- _PROBLEM TO WORK ON_:
Where the records below show the word "TransferOptions" in a line, please copy that line.

Pictures paired with source code
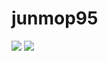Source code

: # junmop95
<img src="https://capsule-render.vercel.app/api?type=waving&color=364765&height=300&section=header&text=capsule%20render&fontSize=90" />

<img src="https://img.shields.io/badge/spring-green?style=flat&logo=Spring&logoColor=white"/>
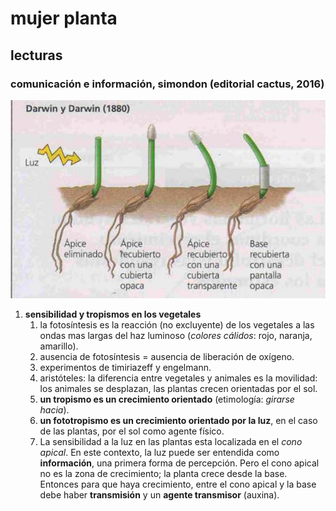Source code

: # mujer planta

## lecturas

### comunicación e información, simondon (editorial cactus, 2016)

![alt text](<img/experiencia darwin 1880.jpg>)

1. **sensibilidad y tropismos en los vegetales**
    1. la fotosíntesis es la reacción (no excluyente) de los vegetales a las ondas mas largas del haz luminoso (_colores cálidos_: rojo, naranja, amarillo).
    2. ausencia de fotosíntesis = ausencia de liberación de oxígeno.
    3. experimentos de timiriazeff y engelmann.
    4. aristóteles: la diferencia entre vegetales y animales es la movilidad: los animales se desplazan, las plantas crecen orientadas por el sol. 
    5. **un tropismo es un crecimiento orientado** (etimología: _girarse hacia_).
    6. **un fototropismo es un crecimiento orientado por la luz**, en el caso de las plantas, por el sol como agente físico.
    7. La sensibilidad a la luz en las plantas esta localizada en el _cono apical_. En este contexto, la luz puede ser entendida como **información**, una primera forma de percepción. Pero el cono apical no es la zona de crecimiento; la planta crece desde la base. Entonces para que haya crecimiento, entre el cono apical y la base debe haber **transmisión** y un **agente transmisor** (auxina).




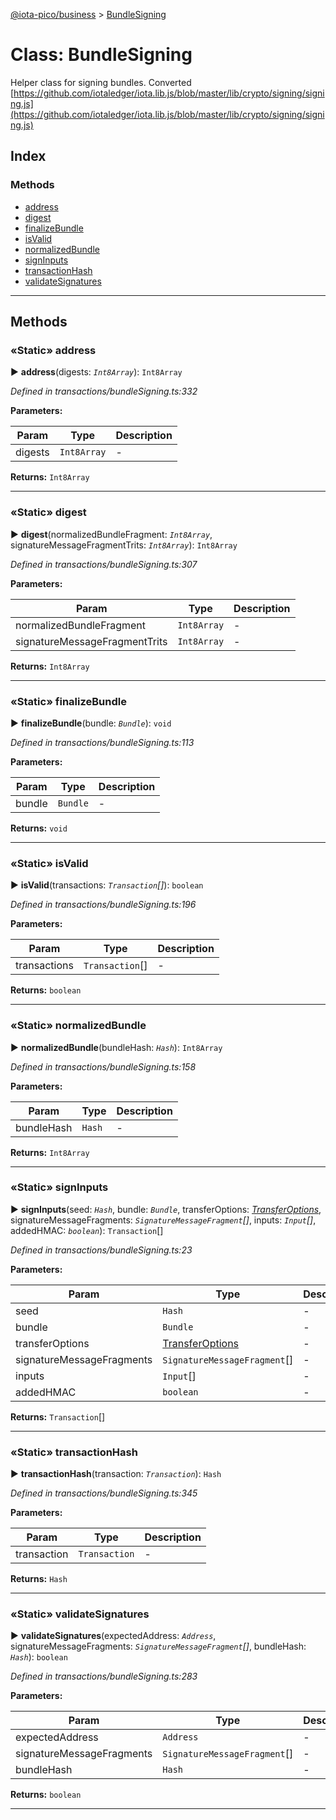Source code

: [@iota-pico/business](../README.md) > [BundleSigning](../classes/bundlesigning.md)



# Class: BundleSigning


Helper class for signing bundles. Converted [https://github.com/iotaledger/iota.lib.js/blob/master/lib/crypto/signing/signing.js](https://github.com/iotaledger/iota.lib.js/blob/master/lib/crypto/signing/signing.js)

## Index

### Methods

* [address](bundlesigning.md#address)
* [digest](bundlesigning.md#digest)
* [finalizeBundle](bundlesigning.md#finalizebundle)
* [isValid](bundlesigning.md#isvalid)
* [normalizedBundle](bundlesigning.md#normalizedbundle)
* [signInputs](bundlesigning.md#signinputs)
* [transactionHash](bundlesigning.md#transactionhash)
* [validateSignatures](bundlesigning.md#validatesignatures)



---
## Methods
<a id="address"></a>

### «Static» address

► **address**(digests: *`Int8Array`*): `Int8Array`



*Defined in transactions/bundleSigning.ts:332*



**Parameters:**

| Param | Type | Description |
| ------ | ------ | ------ |
| digests | `Int8Array`   |  - |





**Returns:** `Int8Array`





___

<a id="digest"></a>

### «Static» digest

► **digest**(normalizedBundleFragment: *`Int8Array`*, signatureMessageFragmentTrits: *`Int8Array`*): `Int8Array`



*Defined in transactions/bundleSigning.ts:307*



**Parameters:**

| Param | Type | Description |
| ------ | ------ | ------ |
| normalizedBundleFragment | `Int8Array`   |  - |
| signatureMessageFragmentTrits | `Int8Array`   |  - |





**Returns:** `Int8Array`





___

<a id="finalizebundle"></a>

### «Static» finalizeBundle

► **finalizeBundle**(bundle: *`Bundle`*): `void`



*Defined in transactions/bundleSigning.ts:113*



**Parameters:**

| Param | Type | Description |
| ------ | ------ | ------ |
| bundle | `Bundle`   |  - |





**Returns:** `void`





___

<a id="isvalid"></a>

### «Static» isValid

► **isValid**(transactions: *`Transaction`[]*): `boolean`



*Defined in transactions/bundleSigning.ts:196*



**Parameters:**

| Param | Type | Description |
| ------ | ------ | ------ |
| transactions | `Transaction`[]   |  - |





**Returns:** `boolean`





___

<a id="normalizedbundle"></a>

### «Static» normalizedBundle

► **normalizedBundle**(bundleHash: *`Hash`*): `Int8Array`



*Defined in transactions/bundleSigning.ts:158*



**Parameters:**

| Param | Type | Description |
| ------ | ------ | ------ |
| bundleHash | `Hash`   |  - |





**Returns:** `Int8Array`





___

<a id="signinputs"></a>

### «Static» signInputs

► **signInputs**(seed: *`Hash`*, bundle: *`Bundle`*, transferOptions: *[TransferOptions](../#transferoptions)*, signatureMessageFragments: *`SignatureMessageFragment`[]*, inputs: *`Input`[]*, addedHMAC: *`boolean`*): `Transaction`[]



*Defined in transactions/bundleSigning.ts:23*



**Parameters:**

| Param | Type | Description |
| ------ | ------ | ------ |
| seed | `Hash`   |  - |
| bundle | `Bundle`   |  - |
| transferOptions | [TransferOptions](../#transferoptions)   |  - |
| signatureMessageFragments | `SignatureMessageFragment`[]   |  - |
| inputs | `Input`[]   |  - |
| addedHMAC | `boolean`   |  - |





**Returns:** `Transaction`[]





___

<a id="transactionhash"></a>

### «Static» transactionHash

► **transactionHash**(transaction: *`Transaction`*): `Hash`



*Defined in transactions/bundleSigning.ts:345*



**Parameters:**

| Param | Type | Description |
| ------ | ------ | ------ |
| transaction | `Transaction`   |  - |





**Returns:** `Hash`





___

<a id="validatesignatures"></a>

### «Static» validateSignatures

► **validateSignatures**(expectedAddress: *`Address`*, signatureMessageFragments: *`SignatureMessageFragment`[]*, bundleHash: *`Hash`*): `boolean`



*Defined in transactions/bundleSigning.ts:283*



**Parameters:**

| Param | Type | Description |
| ------ | ------ | ------ |
| expectedAddress | `Address`   |  - |
| signatureMessageFragments | `SignatureMessageFragment`[]   |  - |
| bundleHash | `Hash`   |  - |





**Returns:** `boolean`





___


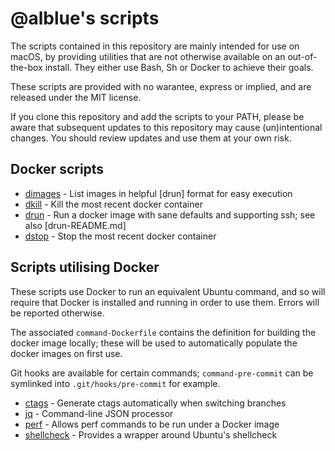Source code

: @alblue's scripts
=================

The scripts contained in this repository are mainly intended for use on macOS,
by providing utilities that are not otherwise available on an out-of-the-box
install. They either use Bash, Sh or Docker to achieve their goals.

These scripts are provided with no warantee, express or implied, and are
released under the MIT license.

If you clone this repository and add the scripts to your PATH, please be aware
that subsequent updates to this repository may cause (un)intentional changes.
You should review updates and use them at your own risk.

Docker scripts
--------------

* [dimages](dimages) - List images in helpful [drun] format for easy execution
* [dkill](dkill) - Kill the most recent docker container
* [drun](drun) - Run a docker image with sane defaults and supporting ssh; see also [drun-README.md]
* [dstop](dstop) - Stop the most recent docker container

Scripts utilising Docker
------------------------

These scripts use Docker to run an equivalent Ubuntu command, and so will
require that Docker is installed and running in order to use them. Errors will
be reported otherwise.

The associated `command-Dockerfile` contains the definition for building the
docker image locally; these will be used to automatically populate the docker
images on first use.

Git hooks are available for certain commands; `command-pre-commit` can be
symlinked into `.git/hooks/pre-commit` for example.

* [ctags](ctags) - Generate ctags automatically when switching branches
* [jq](jq) - Command-line JSON processor
* [perf](perf) - Allows perf commands to be run under a Docker image
* [shellcheck](shellcheck) - Provides a wrapper around Ubuntu's shellcheck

- _ANSWER SPACE_:
► **signInputs**(seed: *`Hash`*, bundle: *`Bundle`*, transferOptions: *[TransferOptions](../#transferoptions)*, signatureMessageFragments: *`SignatureMessageFragment`[]*, inputs: *`Input`[]*, addedHMAC: *`boolean`*): `Transaction`[]
| transferOptions | [TransferOptions](../#transferoptions)   |  - |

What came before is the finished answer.